Auster is a supreme storyteller. In these works there are stories within stories of incredible power and beauty. In the first book there is a small story of a mother in the Shoah carrying a baby for whom she at last has the satisfaction of attaining and giving milk. The baby has been dead for days. In the concluding work of the Trilogy Auster tells the story of Lorenzo da Ponte whose life he describes as five or six distinct lives, illustrating a principle of Auster's fiction i.e. we can never know for certain where the story of the life is going to next.
I may not agree with Auster's philosophy of life but find him one of the supreme storytellers writing today . I pick up his work and I want to read and read and read.
exceptional
"The New York Trilogy", a volume containing three separate novellas: "The City of Glass", "Ghosts" and " The Locked Room", is an intriguing example of the author's game with the readers and, perhaps, with himself. The motif common for all three stories in the mystery, the solution of which is pursued by the main character, and the place of action, New York City (I do not agree with one of the reviewers who said New York could be here any other urban environment as well; certainly it could not be any European city, NYC gives these stories the distinct character and for anyone who has walked the streets through which the characters wander, it is a setting unmistakable for any other; The City's atmosphere hangs over the characters like a cloud).
"The City of Glass" features Quinn, a solitary man, living quietly after the death of his wife and son, and writing detective stories under a pseudonym. One night, Quinn receives a mysterious phone call from a man demanding the services of a private detective, Paul Auster... Although it is clearly a wrong number, Quinn decides to pretend to be Auster and take the challenge, changing his life forever.
A complete change of life circumstances is also a fate of the protagonist of a second (and the shortest) novella "Ghosts". Blue, who is a professional private detective, receives a task from the disguised client, White, to watch Black. The trouble is, Black never does anything interesting except reading or writing, and bored Blue tries to find out, where the real secret of this investigation lies.
In the last novella "The Locked Room", the main character is involved in the publication of the works of his missing childhood friend, Fanshawe. The books are a great success, he marries Fanshawe's wife and he assumes Fanshawe's identity, happily at the beginning...

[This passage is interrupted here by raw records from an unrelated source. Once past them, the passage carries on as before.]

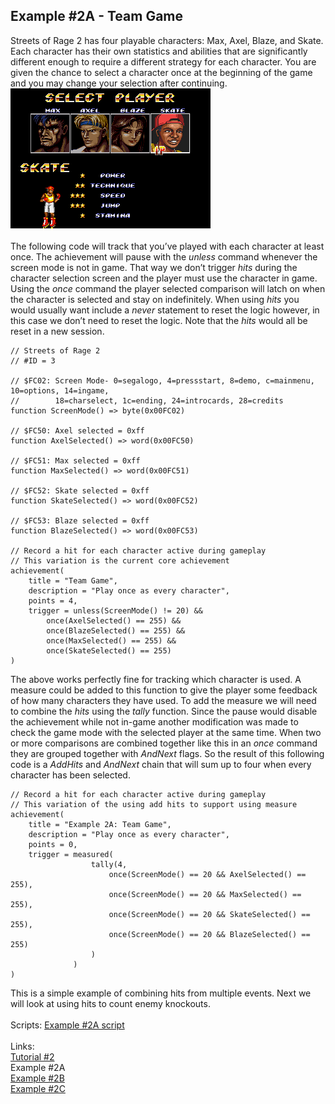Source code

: ## Example #2A - Team Game
Streets of Rage 2 has four playable characters: Max, Axel, Blaze, and Skate. Each character has their own statistics and abilities that are significantly different enough to require a different strategy for each character.  You are given the chance to select a character once at the beginning of the game and you may change your selection after continuing.<br> 
![Character selection screenshot with Skate selected](Skate_Select.png)<br>
<br>
 The following code will track that you’ve played with each character at least once.  The achievement will pause with the *unless* command whenever the screen mode is not in game.  That way we don’t trigger *hits* during the character selection screen and the player must use the character in game. Using the *once* command the player selected comparison will latch on when the character is selected and stay on indefinitely. When using *hits* you would usually want include a *never* statement to reset the logic however, in this case we don’t need to reset the logic.  Note that the *hits* would all be reset in a new session.
```
// Streets of Rage 2
// #ID = 3

// $FC02: Screen Mode- 0=segalogo, 4=pressstart, 8=demo, c=mainmenu, 10=options, 14=ingame, 
//        18=charselect, 1c=ending, 24=introcards, 28=credits
function ScreenMode() => byte(0x00FC02)

// $FC50: Axel selected = 0xff
function AxelSelected() => word(0x00FC50)

// $FC51: Max selected = 0xff
function MaxSelected() => word(0x00FC51)

// $FC52: Skate selected = 0xff
function SkateSelected() => word(0x00FC52)

// $FC53: Blaze selected = 0xff
function BlazeSelected() => word(0x00FC53)

// Record a hit for each character active during gameplay
// This variation is the current core achievement
achievement(
    title = "Team Game", 
    description = "Play once as every character",
    points = 4,
    trigger = unless(ScreenMode() != 20) &&
        once(AxelSelected() == 255) && 
        once(BlazeSelected() == 255) &&
        once(MaxSelected() == 255) && 
        once(SkateSelected() == 255)
)
```
The above works perfectly fine for tracking which character is used.  A measure could be added to this function to give the player some feedback of how many characters they have used. To add the measure we will need to combine the *hits* using the *tally* function.  Since the pause would disable the achievement while not in-game another modification was made to check the game mode with the selected player at the same time.  When two or more comparisons are combined together like this in an *once* command they are grouped together with *AndNext* flags.  So the result of this following code is a *AddHits* and *AndNext* chain that will sum up to four when every character has been selected.
```
// Record a hit for each character active during gameplay
// This variation of the using add hits to support using measure
achievement(
    title = "Example 2A: Team Game", 
    description = "Play once as every character", 
    points = 0,
    trigger = measured(
                  tally(4,
                      once(ScreenMode() == 20 && AxelSelected() == 255),
                      once(ScreenMode() == 20 && MaxSelected() == 255),
                      once(ScreenMode() == 20 && SkateSelected() == 255),
                      once(ScreenMode() == 20 && BlazeSelected() == 255)
                  )
              )
)
```
This is a simple example of combining hits from multiple events. Next we will look at using hits to count enemy knockouts.<br>
<br>
Scripts: [Example #2A script](Example_02A_Streets_of_Rage_2.rascript) <br>
<br>
Links: <br>
[Tutorial #2](readme.md) <br>
Example #2A<br>
[Example #2B](Example_2B.md) <br>
[Example #2C](Example_2C.md) <br>
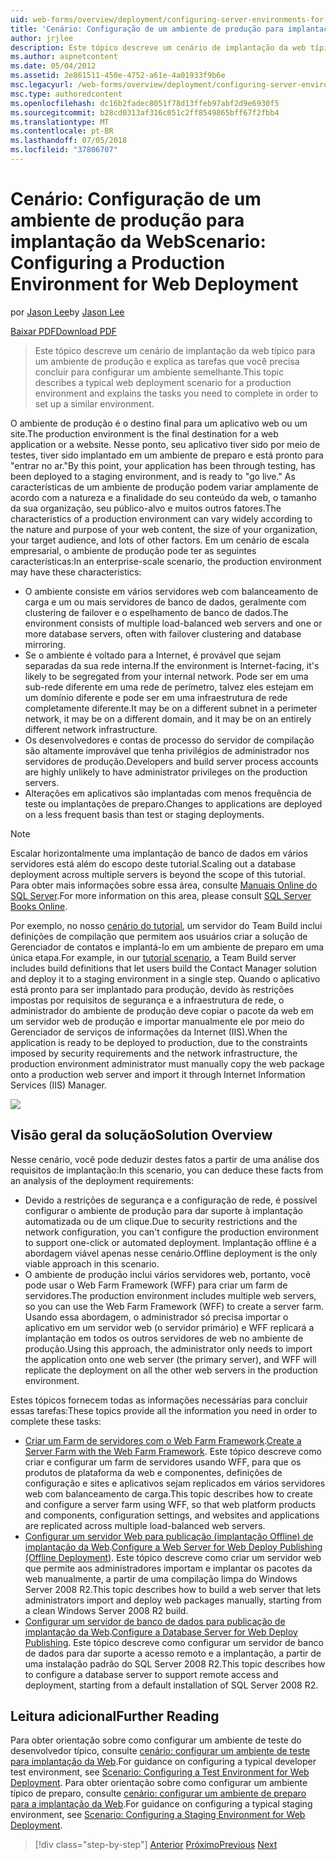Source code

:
 ```yaml
---
uid: web-forms/overview/deployment/configuring-server-environments-for-web-deployment/scenario-configuring-a-production-environment-for-web-deployment
title: 'Cenário: Configuração de um ambiente de produção para implantação da Web | Microsoft Docs'
author: jrjlee
description: Este tópico descreve um cenário de implantação da web típico para um ambiente de produção e explica as tarefas que você precisa concluir para configurar um semelhante...
ms.author: aspnetcontent
ms.date: 05/04/2012
ms.assetid: 2e861511-450e-4752-a61e-4a01933f9b6e
msc.legacyurl: /web-forms/overview/deployment/configuring-server-environments-for-web-deployment/scenario-configuring-a-production-environment-for-web-deployment
msc.type: authoredcontent
ms.openlocfilehash: dc16b2fadec8051f78d13ffeb97abf2d9e6930f5
ms.sourcegitcommit: b28cd0313af316c051c2ff8549865bff67f2fbb4
ms.translationtype: MT
ms.contentlocale: pt-BR
ms.lasthandoff: 07/05/2018
ms.locfileid: "37806707"
---
```

<a name="scenario-configuring-a-production-environment-for-web-deployment"></a><span data-ttu-id="df7ce-103">Cenário: Configuração de um ambiente de produção para implantação da Web</span><span class="sxs-lookup"><span data-stu-id="df7ce-103">Scenario: Configuring a Production Environment for Web Deployment</span></span>
====================
<span data-ttu-id="df7ce-104">por [Jason Lee](https://github.com/jrjlee)</span><span class="sxs-lookup"><span data-stu-id="df7ce-104">by [Jason Lee](https://github.com/jrjlee)</span></span>

[<span data-ttu-id="df7ce-105">Baixar PDF</span><span class="sxs-lookup"><span data-stu-id="df7ce-105">Download PDF</span></span>](https://msdnshared.blob.core.windows.net/media/MSDNBlogsFS/prod.evol.blogs.msdn.com/CommunityServer.Blogs.Components.WeblogFiles/00/00/00/63/56/8130.DeployingWebAppsInEnterpriseScenarios.pdf)

> <span data-ttu-id="df7ce-106">Este tópico descreve um cenário de implantação da web típico para um ambiente de produção e explica as tarefas que você precisa concluir para configurar um ambiente semelhante.</span><span class="sxs-lookup"><span data-stu-id="df7ce-106">This topic describes a typical web deployment scenario for a production environment and explains the tasks you need to complete in order to set up a similar environment.</span></span>


<span data-ttu-id="df7ce-107">O ambiente de produção é o destino final para um aplicativo web ou um site.</span><span class="sxs-lookup"><span data-stu-id="df7ce-107">The production environment is the final destination for a web application or a website.</span></span> <span data-ttu-id="df7ce-108">Nesse ponto, seu aplicativo tiver sido por meio de testes, tiver sido implantado em um ambiente de preparo e está pronto para "entrar no ar."</span><span class="sxs-lookup"><span data-stu-id="df7ce-108">By this point, your application has been through testing, has been deployed to a staging environment, and is ready to "go live."</span></span> <span data-ttu-id="df7ce-109">As características de um ambiente de produção podem variar amplamente de acordo com a natureza e a finalidade do seu conteúdo da web, o tamanho da sua organização, seu público-alvo e muitos outros fatores.</span><span class="sxs-lookup"><span data-stu-id="df7ce-109">The characteristics of a production environment can vary widely according to the nature and purpose of your web content, the size of your organization, your target audience, and lots of other factors.</span></span> <span data-ttu-id="df7ce-110">Em um cenário de escala empresarial, o ambiente de produção pode ter as seguintes características:</span><span class="sxs-lookup"><span data-stu-id="df7ce-110">In an enterprise-scale scenario, the production environment may have these characteristics:</span></span>

- <span data-ttu-id="df7ce-111">O ambiente consiste em vários servidores web com balanceamento de carga e um ou mais servidores de banco de dados, geralmente com clustering de failover e o espelhamento de banco de dados.</span><span class="sxs-lookup"><span data-stu-id="df7ce-111">The environment consists of multiple load-balanced web servers and one or more database servers, often with failover clustering and database mirroring.</span></span>
- <span data-ttu-id="df7ce-112">Se o ambiente é voltado para a Internet, é provável que sejam separadas da sua rede interna.</span><span class="sxs-lookup"><span data-stu-id="df7ce-112">If the environment is Internet-facing, it's likely to be segregated from your internal network.</span></span> <span data-ttu-id="df7ce-113">Pode ser em uma sub-rede diferente em uma rede de perímetro, talvez eles estejam em um domínio diferente e pode ser em uma infraestrutura de rede completamente diferente.</span><span class="sxs-lookup"><span data-stu-id="df7ce-113">It may be on a different subnet in a perimeter network, it may be on a different domain, and it may be on an entirely different network infrastructure.</span></span>
- <span data-ttu-id="df7ce-114">Os desenvolvedores e contas de processo do servidor de compilação são altamente improvável que tenha privilégios de administrador nos servidores de produção.</span><span class="sxs-lookup"><span data-stu-id="df7ce-114">Developers and build server process accounts are highly unlikely to have administrator privileges on the production servers.</span></span>
- <span data-ttu-id="df7ce-115">Alterações em aplicativos são implantadas com menos frequência de teste ou implantações de preparo.</span><span class="sxs-lookup"><span data-stu-id="df7ce-115">Changes to applications are deployed on a less frequent basis than test or staging deployments.</span></span>

> [!NOTE]
> <span data-ttu-id="df7ce-116">Escalar horizontalmente uma implantação de banco de dados em vários servidores está além do escopo deste tutorial.</span><span class="sxs-lookup"><span data-stu-id="df7ce-116">Scaling out a database deployment across multiple servers is beyond the scope of this tutorial.</span></span> <span data-ttu-id="df7ce-117">Para obter mais informações sobre essa área, consulte [Manuais Online do SQL Server](https://technet.microsoft.com/library/ms130214.aspx).</span><span class="sxs-lookup"><span data-stu-id="df7ce-117">For more information on this area, please consult [SQL Server Books Online](https://technet.microsoft.com/library/ms130214.aspx).</span></span>


<span data-ttu-id="df7ce-118">Por exemplo, no nosso [cenário do tutorial](../deploying-web-applications-in-enterprise-scenarios/enterprise-web-deployment-scenario-overview.md), um servidor do Team Build inclui definições de compilação que permitem aos usuários criar a solução de Gerenciador de contatos e implantá-lo em um ambiente de preparo em uma única etapa.</span><span class="sxs-lookup"><span data-stu-id="df7ce-118">For example, in our [tutorial scenario](../deploying-web-applications-in-enterprise-scenarios/enterprise-web-deployment-scenario-overview.md), a Team Build server includes build definitions that let users build the Contact Manager solution and deploy it to a staging environment in a single step.</span></span> <span data-ttu-id="df7ce-119">Quando o aplicativo está pronto para ser implantado para produção, devido às restrições impostas por requisitos de segurança e a infraestrutura de rede, o administrador do ambiente de produção deve copiar o pacote da web em um servidor web de produção e importar manualmente ele por meio do Gerenciador de serviços de informações da Internet (IIS).</span><span class="sxs-lookup"><span data-stu-id="df7ce-119">When the application is ready to be deployed to production, due to the constraints imposed by security requirements and the network infrastructure, the production environment administrator must manually copy the web package onto a production web server and import it through Internet Information Services (IIS) Manager.</span></span>

![](scenario-configuring-a-production-environment-for-web-deployment/_static/image1.png)

## <a name="solution-overview"></a><span data-ttu-id="df7ce-120">Visão geral da solução</span><span class="sxs-lookup"><span data-stu-id="df7ce-120">Solution Overview</span></span>

<span data-ttu-id="df7ce-121">Nesse cenário, você pode deduzir destes fatos a partir de uma análise dos requisitos de implantação:</span><span class="sxs-lookup"><span data-stu-id="df7ce-121">In this scenario, you can deduce these facts from an analysis of the deployment requirements:</span></span>

- <span data-ttu-id="df7ce-122">Devido a restrições de segurança e a configuração de rede, é possível configurar o ambiente de produção para dar suporte à implantação automatizada ou de um clique.</span><span class="sxs-lookup"><span data-stu-id="df7ce-122">Due to security restrictions and the network configuration, you can't configure the production environment to support one-click or automated deployment.</span></span> <span data-ttu-id="df7ce-123">Implantação offline é a abordagem viável apenas nesse cenário.</span><span class="sxs-lookup"><span data-stu-id="df7ce-123">Offline deployment is the only viable approach in this scenario.</span></span>
- <span data-ttu-id="df7ce-124">O ambiente de produção inclui vários servidores web, portanto, você pode usar o Web Farm Framework (WFF) para criar um farm de servidores.</span><span class="sxs-lookup"><span data-stu-id="df7ce-124">The production environment includes multiple web servers, so you can use the Web Farm Framework (WFF) to create a server farm.</span></span> <span data-ttu-id="df7ce-125">Usando essa abordagem, o administrador só precisa importar o aplicativo em um servidor web (o servidor primário) e WFF replicará a implantação em todos os outros servidores de web no ambiente de produção.</span><span class="sxs-lookup"><span data-stu-id="df7ce-125">Using this approach, the administrator only needs to import the application onto one web server (the primary server), and WFF will replicate the deployment on all the other web servers in the production environment.</span></span>

<span data-ttu-id="df7ce-126">Estes tópicos fornecem todas as informações necessárias para concluir essas tarefas:</span><span class="sxs-lookup"><span data-stu-id="df7ce-126">These topics provide all the information you need in order to complete these tasks:</span></span>

- <span data-ttu-id="df7ce-127">[Criar um Farm de servidores com o Web Farm Framework](configuring-a-database-server-for-web-deploy-publishing.md).</span><span class="sxs-lookup"><span data-stu-id="df7ce-127">[Create a Server Farm with the Web Farm Framework](configuring-a-database-server-for-web-deploy-publishing.md).</span></span> <span data-ttu-id="df7ce-128">Este tópico descreve como criar e configurar um farm de servidores usando WFF, para que os produtos de plataforma da web e componentes, definições de configuração e sites e aplicativos sejam replicados em vários servidores web com balanceamento de carga.</span><span class="sxs-lookup"><span data-stu-id="df7ce-128">This topic describes how to create and configure a server farm using WFF, so that web platform products and components, configuration settings, and websites and applications are replicated across multiple load-balanced web servers.</span></span>
- <span data-ttu-id="df7ce-129">[Configurar um servidor Web para publicação (implantação Offline) de implantação da Web](configuring-a-web-server-for-web-deploy-publishing-offline-deployment.md).</span><span class="sxs-lookup"><span data-stu-id="df7ce-129">[Configure a Web Server for Web Deploy Publishing (Offline Deployment)](configuring-a-web-server-for-web-deploy-publishing-offline-deployment.md).</span></span> <span data-ttu-id="df7ce-130">Este tópico descreve como criar um servidor web que permite aos administradores importam e implantar os pacotes da web manualmente, a partir de uma compilação limpa do Windows Server 2008 R2.</span><span class="sxs-lookup"><span data-stu-id="df7ce-130">This topic describes how to build a web server that lets administrators import and deploy web packages manually, starting from a clean Windows Server 2008 R2 build.</span></span>
- <span data-ttu-id="df7ce-131">[Configurar um servidor de banco de dados para publicação de implantação da Web](configuring-a-database-server-for-web-deploy-publishing.md).</span><span class="sxs-lookup"><span data-stu-id="df7ce-131">[Configure a Database Server for Web Deploy Publishing](configuring-a-database-server-for-web-deploy-publishing.md).</span></span> <span data-ttu-id="df7ce-132">Este tópico descreve como configurar um servidor de banco de dados para dar suporte a acesso remoto e a implantação, a partir de uma instalação padrão do SQL Server 2008 R2.</span><span class="sxs-lookup"><span data-stu-id="df7ce-132">This topic describes how to configure a database server to support remote access and deployment, starting from a default installation of SQL Server 2008 R2.</span></span>

## <a name="further-reading"></a><span data-ttu-id="df7ce-133">Leitura adicional</span><span class="sxs-lookup"><span data-stu-id="df7ce-133">Further Reading</span></span>

<span data-ttu-id="df7ce-134">Para obter orientação sobre como configurar um ambiente de teste do desenvolvedor típico, consulte [cenário: configurar um ambiente de teste para implantação da Web](scenario-configuring-a-test-environment-for-web-deployment.md).</span><span class="sxs-lookup"><span data-stu-id="df7ce-134">For guidance on configuring a typical developer test environment, see [Scenario: Configuring a Test Environment for Web Deployment](scenario-configuring-a-test-environment-for-web-deployment.md).</span></span> <span data-ttu-id="df7ce-135">Para obter orientação sobre como configurar um ambiente típico de preparo, consulte [cenário: configurar um ambiente de preparo para a implantação da Web](scenario-configuring-a-staging-environment-for-web-deployment.md).</span><span class="sxs-lookup"><span data-stu-id="df7ce-135">For guidance on configuring a typical staging environment, see [Scenario: Configuring a Staging Environment for Web Deployment](scenario-configuring-a-staging-environment-for-web-deployment.md).</span></span>

> [!div class="step-by-step"]
> <span data-ttu-id="df7ce-136">[Anterior](scenario-configuring-a-staging-environment-for-web-deployment.md)
> [Próximo](configuring-a-web-server-for-web-deploy-publishing-remote-agent.md)</span><span class="sxs-lookup"><span data-stu-id="df7ce-136">[Previous](scenario-configuring-a-staging-environment-for-web-deployment.md)
[Next](configuring-a-web-server-for-web-deploy-publishing-remote-agent.md)</span></span>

These novellas are not, as has been pointed out by many reviewers before me, typical mysteries, where clues lead to conclusions and the reader may amuse himself with finding a correct answer. They are, on one hand, explorations of the soul, of the unknown in us, and, on the other hand, and taken together, a postmodern riddle, with literary jokes, cultural clues. They can be read on various levels, which is what really makes them interesting. For somebody, who expects a mystery story from the beginning to the end this book would be a disappointment, However, it is rewarding for the reader interested in reading itself (sounds absurd, I know, but this may be the truth - books play an enormous role in all the novellas). The introduction of Auster, as a detective, but really a writer in the first story, as opposed to Quinn, the writer, who has to become the detective, is only one of the twists here. The exercise with giving the characters the name of the colors (after all, what, if not "real" names make the reader think of the book characters as real? And are the color names unreal? Such names are common enough...) - is another.
By the way, has anyone been lured into drawing Quinn's walk on the street grid of Manhattan?